(山陽新聞2020年10月17日の記事より引用)
本欄に書こうか、書くまいか。
迷う時点で無意識にタブー視しているとあらためて気付いた。
生理すなわち月経の話だ。
これをして女性を不浄とみなす文化や困習が世界中にある。
大っぴらに口にするのは恥ずべきこと、という感覚も国を問わずあるようだ。
ところが、新型コロナウイルスの影響で「生理の貧困」と呼ばれる社会問題が”表舞台”で盛んに語られ始めている。
主に経済的な制約からナプキンなどを入手できない状況を指す言葉である。
月に千円ほどだが、困窮する女性が先進国で増えており、数年前から対策が進められてきた。

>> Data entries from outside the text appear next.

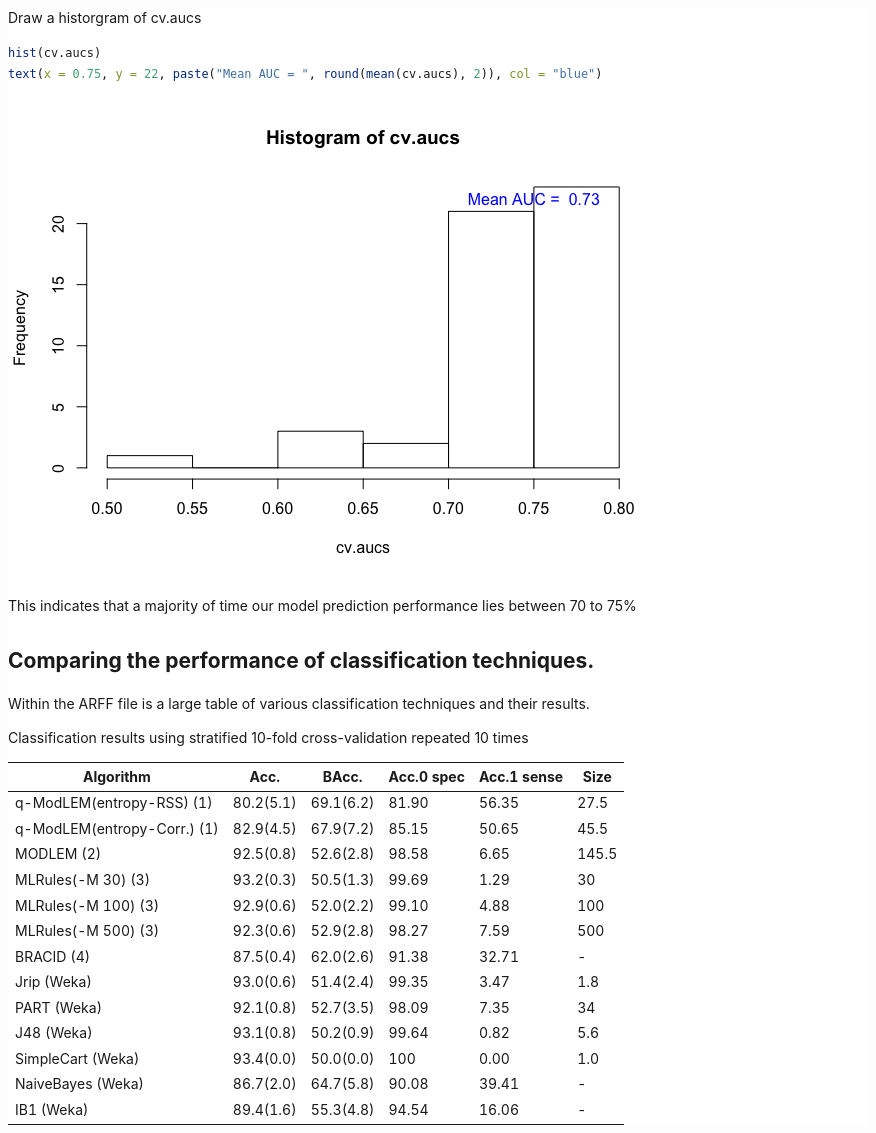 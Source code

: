 Draw a historgram of cv.aucs

``` r
hist(cv.aucs)
text(x = 0.75, y = 22, paste("Mean AUC = ", round(mean(cv.aucs), 2)), col = "blue")
```

![](Seismic_files/figure-markdown_github/unnamed-chunk-26-1.png)

This indicates that a majority of time our model prediction performance lies between 70 to 75%

Comparing the performance of classification techniques.
-------------------------------------------------------

Within the ARFF file is a large table of various classification techniques and their results.

Classification results using stratified 10-fold cross-validation repeated 10 times

| Algorithm                   | Acc.      | BAcc.     | Acc.0 spec | Acc.1 sense | Size  |
|-----------------------------|-----------|-----------|------------|-------------|-------|
| q-ModLEM(entropy-RSS) (1)   | 80.2(5.1) | 69.1(6.2) | 81.90      | 56.35       | 27.5  |
| q-ModLEM(entropy-Corr.) (1) | 82.9(4.5) | 67.9(7.2) | 85.15      | 50.65       | 45.5  |
| MODLEM (2)                  | 92.5(0.8) | 52.6(2.8) | 98.58      | 6.65        | 145.5 |
| MLRules(-M 30) (3)          | 93.2(0.3) | 50.5(1.3) | 99.69      | 1.29        | 30    |
| MLRules(-M 100) (3)         | 92.9(0.6) | 52.0(2.2) | 99.10      | 4.88        | 100   |
| MLRules(-M 500) (3)         | 92.3(0.6) | 52.9(2.8) | 98.27      | 7.59        | 500   |
| BRACID (4)                  | 87.5(0.4) | 62.0(2.6) | 91.38      | 32.71       | -     |
| Jrip (Weka)                 | 93.0(0.6) | 51.4(2.4) | 99.35      | 3.47        | 1.8   |
| PART (Weka)                 | 92.1(0.8) | 52.7(3.5) | 98.09      | 7.35        | 34    |
| J48 (Weka)                  | 93.1(0.8) | 50.2(0.9) | 99.64      | 0.82        | 5.6   |
| SimpleCart (Weka)           | 93.4(0.0) | 50.0(0.0) | 100        | 0.00        | 1.0   |
| NaiveBayes (Weka)           | 86.7(2.0) | 64.7(5.8) | 90.08      | 39.41       | -     |
| IB1 (Weka)                  | 89.4(1.6) | 55.3(4.8) | 94.54      | 16.06       | -     |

英国では、生理用品を買えないために年間14万人近くが学校を休んでいることから、各自治体が女子児童・学生への無料配布に踏み切った。
韓国・ソウル市議会は18歳以下の全少女へ支給する条例を可決。
フランス政府も消費税を下げた。
米国では今月19日が「生理の日」に制定された。
食費を削っても十分に購入できない路上生活者の悩みを聞き、「生殖に欠かせない現象なのだから、男女みんなで話し合おう」と、きっかけとなる運動を始めたのは高校生だった。
国連女性機関の調査では、ここ半年、休校や失業で生理用品を得られなくなった女性が急増しているという。
「困っている」と言いづらい分野だからこそ、意識して支援の手を伸ばしたい。